Structure and Function of Human Metabolic Enzyme IMP Dehydrogenase

Abstract

Many essential metabolic enzymes self-assemble into filamentous polymers which serve as a layer of allosteric regulation. One example is the highly conserved enzyme Inosine-5'-monophosphate dehydrogenase (IMPDH) that catalyzes the first committed step in GTP synthesis and dynamically forms filamentous ultrastructures in response to metabolic demands. The human IMPDH1 isoform is of particular interest because mutations in IMPDH1 lead to blindness in humans.
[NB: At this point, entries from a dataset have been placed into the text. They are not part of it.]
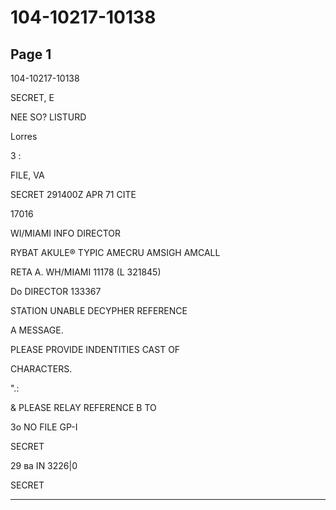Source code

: # 104-10217-10138

## Page 1

104-10217-10138

SECRET, E

NEE SO? LISTURD

Lorres

3 :

FILE, VA

SECRET 291400Z APR 71 CITE

17016

WI/MIAMI INFO DIRECTOR

RYBAT AKULE® TYPIC AMECRU AMSIGH AMCALL

RETA A. WH/MIAMI 11178 (L 321845)

Do DIRECTOR 133367

STATION UNABLE DECYPHER REFERENCE

A MESSAGE.

PLEASE PROVIDE INDENTITIES CAST OF

CHARACTERS.

".:

& PLEASE RELAY REFERENCE B TO

3o NO FILE GP-I

SECRET

29 ва IN 3226|0

SECRET

---

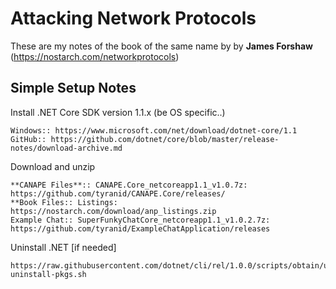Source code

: # Attacking Network Protocols  #

These are my notes of the book of the same name by by **James Forshaw** (https://nostarch.com/networkprotocols)

## Simple Setup Notes

Install .NET Core SDK version 1.1.x (be OS specific..)

	Windows:: https://www.microsoft.com/net/download/dotnet-core/1.1
	GitHub:: https://github.com/dotnet/core/blob/master/release-notes/download-archive.md 

Download and unzip

	**CANAPE Files**:: CANAPE.Core_netcoreapp1.1_v1.0.7z: https://github.com/tyranid/CANAPE.Core/releases/ 
	**Book Files:: Listings: https://nostarch.com/download/anp_listings.zip
	Example Chat:: SuperFunkyChatCore_netcoreapp1.1_v1.0.2.7z: https://github.com/tyranid/ExampleChatApplication/releases
	
Uninstall .NET [if needed]

	https://raw.githubusercontent.com/dotnet/cli/rel/1.0.0/scripts/obtain/uninstall/dotnet-uninstall-pkgs.sh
Although IMPDH1 has two unique splice variants in the retina, very little is known about how the retinal variants are structurally or allosterically different from the canonical variant. A series of cryo-EM structures that demonstrate how the retinal splice variants control filament assembly to tune allosteric regulation. We also develop a transgenic zebrafish model to study IMPDH1-associated blindness. We anticipate these findings to be a foundation for understanding how mutations in the enzyme IMPDH1 lead to retinal degeneration in humans. Furthermore, we have shown that a well-established means of metabolic regulation - tissue-specific splice variants - can add an additional layer of allosteric regulation on top of filament assembly to finely tune complex enzyme regulation.